I’m not sure if it’s still as common. There are so many non-biblical things read now, and weddings are far less likely to be “churchy” these days.
Still, give it a read - reading all of Paul’s first letter to the people at Corinth is a good idea, too - and you can easily see why this would be appropriate, and popular, for a wedding. In that beautiful moment of affirming your love and committing to each other surrounded by loved ones, what more could you ask for than an eloquent description of the love that you celebrate together?
Except … Paul didn’t write these words to people who were happy and doing well and celebrating a loving relationship. He wrote them to people who were struggling, and finding that being in relationship as a community was a challenge, full of differences and disagreements. It seems Jesus’ commandment to ”love one another” wasn’t as easy as they thought and they weren’t being too successful at it.
Paul’s just finished telling the Corinthians that being in community is like being a body. We’re each different and unique parts, but we need all the parts, working together, for the body to be whole. At the end of that discourse about being in relationship, Paul writes “I will show you a still more excellent way.” His next words are this practical description of love, what it means to love and how, unlike all these other things, love is eternal.

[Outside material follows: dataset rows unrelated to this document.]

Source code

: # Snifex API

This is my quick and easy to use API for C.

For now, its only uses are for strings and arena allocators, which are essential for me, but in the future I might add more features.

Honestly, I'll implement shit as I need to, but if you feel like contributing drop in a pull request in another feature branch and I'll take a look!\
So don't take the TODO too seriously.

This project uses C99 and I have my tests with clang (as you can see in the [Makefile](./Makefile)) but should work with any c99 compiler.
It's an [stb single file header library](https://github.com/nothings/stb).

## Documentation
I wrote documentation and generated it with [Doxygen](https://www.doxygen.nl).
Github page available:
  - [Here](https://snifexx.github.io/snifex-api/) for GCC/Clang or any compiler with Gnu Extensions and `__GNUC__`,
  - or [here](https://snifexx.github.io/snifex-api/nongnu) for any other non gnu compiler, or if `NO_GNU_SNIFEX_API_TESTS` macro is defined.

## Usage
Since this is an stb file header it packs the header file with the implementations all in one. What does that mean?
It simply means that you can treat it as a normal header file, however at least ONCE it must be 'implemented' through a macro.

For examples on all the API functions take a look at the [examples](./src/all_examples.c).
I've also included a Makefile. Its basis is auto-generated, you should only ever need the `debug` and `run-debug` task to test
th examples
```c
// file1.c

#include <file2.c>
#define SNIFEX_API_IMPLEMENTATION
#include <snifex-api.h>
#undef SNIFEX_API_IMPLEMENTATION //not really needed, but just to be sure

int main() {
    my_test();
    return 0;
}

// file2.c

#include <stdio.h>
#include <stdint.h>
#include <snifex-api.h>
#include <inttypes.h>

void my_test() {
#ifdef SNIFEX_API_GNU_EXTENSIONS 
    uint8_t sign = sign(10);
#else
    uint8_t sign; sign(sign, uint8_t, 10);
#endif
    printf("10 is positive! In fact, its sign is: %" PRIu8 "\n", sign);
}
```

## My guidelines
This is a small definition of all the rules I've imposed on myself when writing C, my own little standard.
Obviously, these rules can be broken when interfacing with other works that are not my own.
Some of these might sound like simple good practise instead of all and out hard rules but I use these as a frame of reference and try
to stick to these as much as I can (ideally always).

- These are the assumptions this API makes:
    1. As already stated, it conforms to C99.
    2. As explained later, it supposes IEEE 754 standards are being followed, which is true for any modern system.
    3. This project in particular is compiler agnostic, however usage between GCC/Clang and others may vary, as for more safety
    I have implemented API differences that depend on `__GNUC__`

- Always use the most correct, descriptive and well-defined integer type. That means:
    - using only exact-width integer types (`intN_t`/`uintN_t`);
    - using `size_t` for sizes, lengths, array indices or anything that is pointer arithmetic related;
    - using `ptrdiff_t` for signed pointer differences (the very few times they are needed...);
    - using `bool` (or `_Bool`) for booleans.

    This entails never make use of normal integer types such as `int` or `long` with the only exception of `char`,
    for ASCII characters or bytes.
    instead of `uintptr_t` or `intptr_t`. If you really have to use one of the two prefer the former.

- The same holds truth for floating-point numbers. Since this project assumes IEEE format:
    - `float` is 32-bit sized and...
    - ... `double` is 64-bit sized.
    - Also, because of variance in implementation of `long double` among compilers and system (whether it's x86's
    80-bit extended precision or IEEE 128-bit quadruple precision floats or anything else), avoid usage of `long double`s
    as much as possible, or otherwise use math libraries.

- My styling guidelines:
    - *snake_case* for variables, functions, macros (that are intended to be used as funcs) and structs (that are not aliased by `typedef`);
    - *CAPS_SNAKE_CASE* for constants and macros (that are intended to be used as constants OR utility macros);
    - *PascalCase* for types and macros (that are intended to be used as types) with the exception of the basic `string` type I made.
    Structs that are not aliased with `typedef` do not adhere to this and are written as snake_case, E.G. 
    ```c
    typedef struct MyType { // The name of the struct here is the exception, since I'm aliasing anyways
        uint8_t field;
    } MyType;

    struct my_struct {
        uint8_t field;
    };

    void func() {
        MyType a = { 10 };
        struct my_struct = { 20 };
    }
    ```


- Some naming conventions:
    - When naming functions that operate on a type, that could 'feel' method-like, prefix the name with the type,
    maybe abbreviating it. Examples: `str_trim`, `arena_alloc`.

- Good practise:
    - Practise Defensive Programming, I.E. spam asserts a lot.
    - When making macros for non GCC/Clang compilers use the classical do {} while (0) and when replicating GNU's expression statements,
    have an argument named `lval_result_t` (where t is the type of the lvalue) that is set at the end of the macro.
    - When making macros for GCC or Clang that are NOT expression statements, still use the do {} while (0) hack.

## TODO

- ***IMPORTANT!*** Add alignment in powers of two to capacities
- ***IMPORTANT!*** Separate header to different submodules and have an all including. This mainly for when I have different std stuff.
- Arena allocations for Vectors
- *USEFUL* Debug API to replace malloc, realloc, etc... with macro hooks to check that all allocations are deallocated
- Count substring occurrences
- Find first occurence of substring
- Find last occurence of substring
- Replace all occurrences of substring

Long before the Gospel of John told how Jesus commanded the disciples (and us) that they should love one another as Jesus had shown them to do (John 13), here’s Paul distilling the stories and teaching what he knows of Jesus into his own words. And, just like Jesus, he’s speaking to the troubled, the broken and hurting. First of all, love is at the heart of all things. Have all the gifts of language, prophecy, wisdom and faith, and everything else, but they are meaningless without being grounded in love.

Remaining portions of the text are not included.